Say that they have a metabolism that works without oxygen or other gases (see this question), and they carry within their bodies a few chemicals that fill in the metabolic gaps.

That allows you to not worry about the problems you raised in your question like stars exploding.


The early universe was a lot denser than it is now and at one point would have been warm, wet and opaque during it's transition to hot, light and filled, to cold, empty and dark (I forget the time scales), you could set it then, although it would be lacking the heavier elements that make solar systems more interesting. It also didn't last very long. Have a read up on it and see if you are inspired by the setting at all.

So the other option is have the universe not expanding, where gravity and dark energy cancel out. We don't know enough about the expansion of the universe, to know whether or not a universe that didn't expand so rapidly would work with the current laws of physics, so it is not implausible to have the whole universe and not just solar system full of gases. That's your best shot at avoiding to have to tweak all the other laws.

The issue is not the gases clumping but the fact that stars are very good at blowing away the gas clouds they are born in. you'd have to compare solar pressure with atmospheric pressure to see what would roughly happen.

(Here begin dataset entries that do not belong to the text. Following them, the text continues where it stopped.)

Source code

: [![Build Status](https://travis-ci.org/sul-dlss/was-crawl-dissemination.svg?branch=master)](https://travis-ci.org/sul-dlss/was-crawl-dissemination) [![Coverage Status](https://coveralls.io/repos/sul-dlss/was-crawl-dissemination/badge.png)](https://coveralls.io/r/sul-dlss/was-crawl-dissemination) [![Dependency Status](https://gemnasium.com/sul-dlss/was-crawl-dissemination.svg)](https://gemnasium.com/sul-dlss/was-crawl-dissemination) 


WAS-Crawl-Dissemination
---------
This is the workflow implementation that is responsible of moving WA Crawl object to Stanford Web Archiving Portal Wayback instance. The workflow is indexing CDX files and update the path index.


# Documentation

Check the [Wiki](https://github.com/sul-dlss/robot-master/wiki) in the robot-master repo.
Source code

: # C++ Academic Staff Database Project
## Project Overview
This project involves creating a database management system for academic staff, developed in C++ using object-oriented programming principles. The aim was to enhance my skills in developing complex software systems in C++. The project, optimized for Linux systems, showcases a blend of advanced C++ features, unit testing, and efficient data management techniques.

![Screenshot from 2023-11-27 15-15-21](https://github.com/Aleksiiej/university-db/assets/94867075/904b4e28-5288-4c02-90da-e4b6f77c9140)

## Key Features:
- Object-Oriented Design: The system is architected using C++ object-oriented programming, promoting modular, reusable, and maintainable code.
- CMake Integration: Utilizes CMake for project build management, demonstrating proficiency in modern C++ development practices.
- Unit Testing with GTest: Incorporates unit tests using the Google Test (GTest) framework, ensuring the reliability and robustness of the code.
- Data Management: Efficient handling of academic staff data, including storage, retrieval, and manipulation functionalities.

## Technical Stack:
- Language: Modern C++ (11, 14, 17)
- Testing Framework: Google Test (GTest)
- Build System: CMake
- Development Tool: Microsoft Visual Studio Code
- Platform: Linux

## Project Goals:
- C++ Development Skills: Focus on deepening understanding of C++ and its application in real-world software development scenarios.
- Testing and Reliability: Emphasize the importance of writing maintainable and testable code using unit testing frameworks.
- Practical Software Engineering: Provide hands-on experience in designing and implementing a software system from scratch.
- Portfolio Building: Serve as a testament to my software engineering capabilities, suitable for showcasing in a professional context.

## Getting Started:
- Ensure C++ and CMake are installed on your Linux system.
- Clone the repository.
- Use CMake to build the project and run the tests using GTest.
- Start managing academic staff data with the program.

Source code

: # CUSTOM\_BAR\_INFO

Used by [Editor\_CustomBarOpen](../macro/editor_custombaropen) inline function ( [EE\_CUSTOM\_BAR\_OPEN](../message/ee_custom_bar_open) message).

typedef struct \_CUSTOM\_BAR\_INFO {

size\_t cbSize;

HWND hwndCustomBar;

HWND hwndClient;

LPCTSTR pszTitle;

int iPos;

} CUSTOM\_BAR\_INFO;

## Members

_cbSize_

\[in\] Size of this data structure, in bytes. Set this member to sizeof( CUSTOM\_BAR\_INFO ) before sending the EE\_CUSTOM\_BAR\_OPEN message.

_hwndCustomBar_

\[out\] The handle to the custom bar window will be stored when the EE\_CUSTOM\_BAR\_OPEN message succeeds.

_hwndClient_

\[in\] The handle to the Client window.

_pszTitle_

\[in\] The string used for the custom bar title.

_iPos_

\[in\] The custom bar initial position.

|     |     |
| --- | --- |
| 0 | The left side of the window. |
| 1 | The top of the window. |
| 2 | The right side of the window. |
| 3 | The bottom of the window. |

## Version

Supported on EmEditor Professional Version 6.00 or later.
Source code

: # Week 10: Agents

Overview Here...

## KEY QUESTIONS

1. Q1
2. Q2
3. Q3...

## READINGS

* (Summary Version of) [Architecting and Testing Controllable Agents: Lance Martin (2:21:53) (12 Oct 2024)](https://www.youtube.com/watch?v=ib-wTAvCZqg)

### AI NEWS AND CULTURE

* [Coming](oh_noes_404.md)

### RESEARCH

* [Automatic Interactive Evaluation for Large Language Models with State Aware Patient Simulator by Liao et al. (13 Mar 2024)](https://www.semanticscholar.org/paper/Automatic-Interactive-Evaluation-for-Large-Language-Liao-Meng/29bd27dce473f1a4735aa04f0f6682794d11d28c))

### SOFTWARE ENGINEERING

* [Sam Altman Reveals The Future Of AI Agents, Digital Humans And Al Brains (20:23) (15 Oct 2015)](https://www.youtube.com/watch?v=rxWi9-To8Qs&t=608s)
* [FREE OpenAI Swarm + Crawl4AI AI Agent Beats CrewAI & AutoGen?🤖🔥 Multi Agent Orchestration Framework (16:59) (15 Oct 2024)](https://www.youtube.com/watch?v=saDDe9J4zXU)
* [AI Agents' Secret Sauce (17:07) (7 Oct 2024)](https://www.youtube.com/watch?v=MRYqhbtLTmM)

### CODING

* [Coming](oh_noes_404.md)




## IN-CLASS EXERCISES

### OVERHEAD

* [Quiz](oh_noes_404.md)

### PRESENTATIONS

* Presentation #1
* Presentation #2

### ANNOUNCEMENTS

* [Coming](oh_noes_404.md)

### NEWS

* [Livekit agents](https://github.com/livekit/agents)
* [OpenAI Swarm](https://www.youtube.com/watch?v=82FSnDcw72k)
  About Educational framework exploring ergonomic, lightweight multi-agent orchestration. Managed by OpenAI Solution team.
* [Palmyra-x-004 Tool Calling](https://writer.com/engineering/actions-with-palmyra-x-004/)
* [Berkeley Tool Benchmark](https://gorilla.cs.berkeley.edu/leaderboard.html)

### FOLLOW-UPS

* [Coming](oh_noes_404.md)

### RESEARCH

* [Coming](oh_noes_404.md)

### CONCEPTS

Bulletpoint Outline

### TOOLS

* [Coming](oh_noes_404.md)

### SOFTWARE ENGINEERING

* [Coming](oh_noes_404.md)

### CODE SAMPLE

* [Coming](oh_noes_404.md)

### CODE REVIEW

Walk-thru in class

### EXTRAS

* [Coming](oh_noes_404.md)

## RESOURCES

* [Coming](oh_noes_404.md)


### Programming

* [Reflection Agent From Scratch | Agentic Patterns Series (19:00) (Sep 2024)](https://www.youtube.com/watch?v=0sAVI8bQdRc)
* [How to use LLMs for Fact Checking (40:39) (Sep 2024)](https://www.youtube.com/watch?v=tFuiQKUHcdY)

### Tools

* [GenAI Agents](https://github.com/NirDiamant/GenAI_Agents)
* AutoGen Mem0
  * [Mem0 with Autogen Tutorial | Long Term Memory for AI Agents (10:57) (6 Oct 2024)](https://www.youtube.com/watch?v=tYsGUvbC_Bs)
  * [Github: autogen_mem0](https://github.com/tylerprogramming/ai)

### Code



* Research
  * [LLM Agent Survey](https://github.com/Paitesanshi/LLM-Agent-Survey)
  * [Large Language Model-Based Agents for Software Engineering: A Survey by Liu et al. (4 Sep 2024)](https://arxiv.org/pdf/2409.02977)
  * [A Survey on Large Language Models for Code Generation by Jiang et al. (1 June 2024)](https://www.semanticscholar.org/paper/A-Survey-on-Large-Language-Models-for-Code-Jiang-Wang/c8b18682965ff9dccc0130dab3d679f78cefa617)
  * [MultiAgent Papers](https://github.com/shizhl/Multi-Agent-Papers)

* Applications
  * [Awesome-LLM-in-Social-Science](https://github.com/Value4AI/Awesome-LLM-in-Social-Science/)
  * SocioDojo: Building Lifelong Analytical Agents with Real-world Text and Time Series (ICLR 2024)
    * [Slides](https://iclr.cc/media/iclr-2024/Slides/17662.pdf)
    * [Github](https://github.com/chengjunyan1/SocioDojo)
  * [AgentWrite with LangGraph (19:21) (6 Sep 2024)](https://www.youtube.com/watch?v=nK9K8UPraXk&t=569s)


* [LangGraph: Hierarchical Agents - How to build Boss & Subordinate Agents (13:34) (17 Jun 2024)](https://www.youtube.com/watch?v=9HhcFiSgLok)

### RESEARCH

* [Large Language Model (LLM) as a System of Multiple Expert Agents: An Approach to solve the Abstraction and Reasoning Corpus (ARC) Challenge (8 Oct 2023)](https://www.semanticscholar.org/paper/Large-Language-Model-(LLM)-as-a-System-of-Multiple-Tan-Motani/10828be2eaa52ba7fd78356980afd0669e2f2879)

If you were willing to borrow a bit fantasy you could replace air with something like the classical interpretation of aether as posited by Greek philosophy

In particular Plato and Aristotle both held that this element, Aether was what the gods breathed instead of air. As well as being the material that suspended celestial in objects in place.

You could make something analogous, in particular I believe it might work better as it serves as basically one handwave instead of the hoops you'd need to jump to justify having mundane gas.


You must log in to answer this question.

Not the answer you're looking for? Browse other questions tagged .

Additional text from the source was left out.